What is being asked: For each line below that includes the string "state", show the whole line.
___ Supplied material
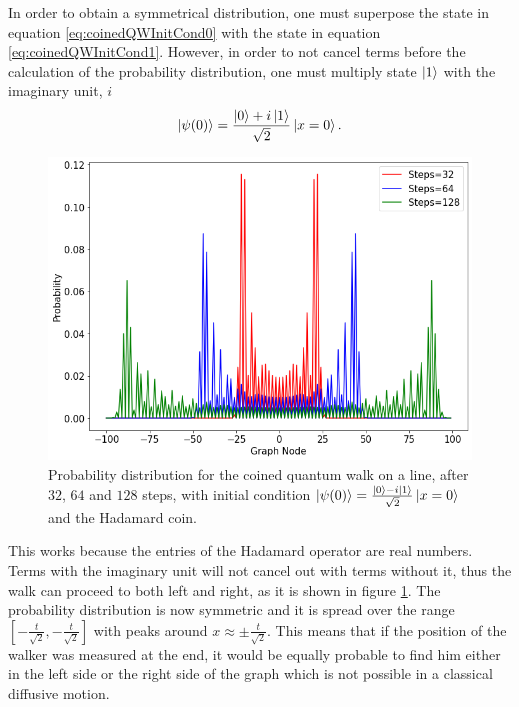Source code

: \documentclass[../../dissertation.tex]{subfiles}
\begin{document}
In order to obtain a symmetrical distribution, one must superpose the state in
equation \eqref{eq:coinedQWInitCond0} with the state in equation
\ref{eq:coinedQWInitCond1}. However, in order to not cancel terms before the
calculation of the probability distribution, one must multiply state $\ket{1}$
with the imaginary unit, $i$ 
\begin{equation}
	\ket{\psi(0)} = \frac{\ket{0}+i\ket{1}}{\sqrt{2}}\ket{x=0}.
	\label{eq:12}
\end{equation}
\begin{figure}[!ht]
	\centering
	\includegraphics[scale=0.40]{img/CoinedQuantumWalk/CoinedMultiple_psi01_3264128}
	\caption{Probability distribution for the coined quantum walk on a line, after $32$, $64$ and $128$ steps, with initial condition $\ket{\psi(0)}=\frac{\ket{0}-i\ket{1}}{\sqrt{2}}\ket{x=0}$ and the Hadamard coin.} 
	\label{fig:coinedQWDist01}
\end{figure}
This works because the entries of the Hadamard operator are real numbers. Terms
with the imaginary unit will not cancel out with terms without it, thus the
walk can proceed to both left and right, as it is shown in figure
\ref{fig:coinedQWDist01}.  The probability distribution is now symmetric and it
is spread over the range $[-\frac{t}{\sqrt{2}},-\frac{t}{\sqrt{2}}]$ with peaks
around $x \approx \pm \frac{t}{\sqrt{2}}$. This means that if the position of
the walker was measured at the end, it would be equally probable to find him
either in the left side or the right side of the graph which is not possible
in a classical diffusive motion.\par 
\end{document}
______
___ Supplied material
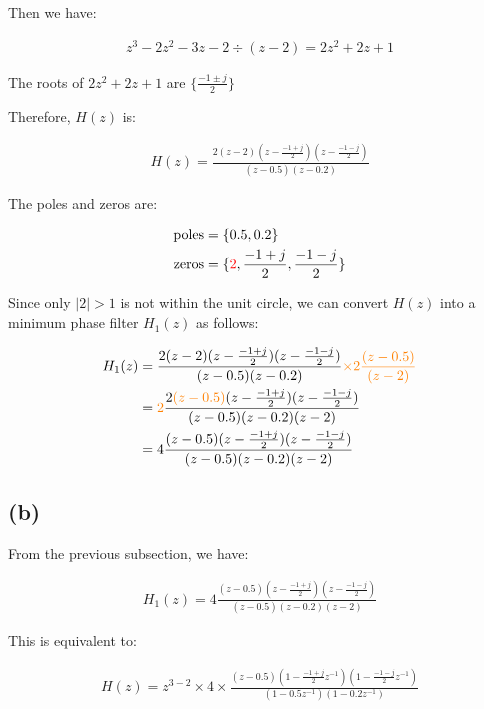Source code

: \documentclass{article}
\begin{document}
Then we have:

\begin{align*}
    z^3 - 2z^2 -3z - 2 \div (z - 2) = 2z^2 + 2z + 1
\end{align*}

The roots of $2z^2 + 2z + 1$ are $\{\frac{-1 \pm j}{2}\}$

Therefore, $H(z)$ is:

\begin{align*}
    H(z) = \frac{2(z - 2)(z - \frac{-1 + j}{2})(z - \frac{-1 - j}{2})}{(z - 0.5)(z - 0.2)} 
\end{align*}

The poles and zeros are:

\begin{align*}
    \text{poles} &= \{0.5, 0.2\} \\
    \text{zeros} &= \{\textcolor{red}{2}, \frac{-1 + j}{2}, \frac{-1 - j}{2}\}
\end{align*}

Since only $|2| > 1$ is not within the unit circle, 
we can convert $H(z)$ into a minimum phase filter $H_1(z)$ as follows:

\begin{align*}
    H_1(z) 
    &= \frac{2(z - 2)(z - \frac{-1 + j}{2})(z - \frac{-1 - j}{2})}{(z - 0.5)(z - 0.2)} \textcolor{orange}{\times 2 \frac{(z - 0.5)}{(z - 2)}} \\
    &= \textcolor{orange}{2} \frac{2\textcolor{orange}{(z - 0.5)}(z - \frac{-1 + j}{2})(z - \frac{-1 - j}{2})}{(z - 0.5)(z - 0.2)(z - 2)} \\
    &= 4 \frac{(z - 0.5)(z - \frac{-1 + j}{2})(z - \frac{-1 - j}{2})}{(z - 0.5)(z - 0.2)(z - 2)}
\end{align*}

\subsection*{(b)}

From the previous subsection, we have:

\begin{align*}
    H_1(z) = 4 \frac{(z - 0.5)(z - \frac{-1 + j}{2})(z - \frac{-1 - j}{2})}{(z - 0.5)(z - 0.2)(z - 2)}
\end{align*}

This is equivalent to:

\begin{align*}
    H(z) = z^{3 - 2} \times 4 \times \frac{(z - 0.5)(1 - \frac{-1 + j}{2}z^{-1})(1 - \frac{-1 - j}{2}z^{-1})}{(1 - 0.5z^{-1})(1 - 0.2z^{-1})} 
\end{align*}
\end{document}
______
Answer to the exercise:
In order to obtain a symmetrical distribution, one must superpose the state in
equation \eqref{eq:coinedQWInitCond0} with the state in equation
calculation of the probability distribution, one must multiply state $\ket{1}$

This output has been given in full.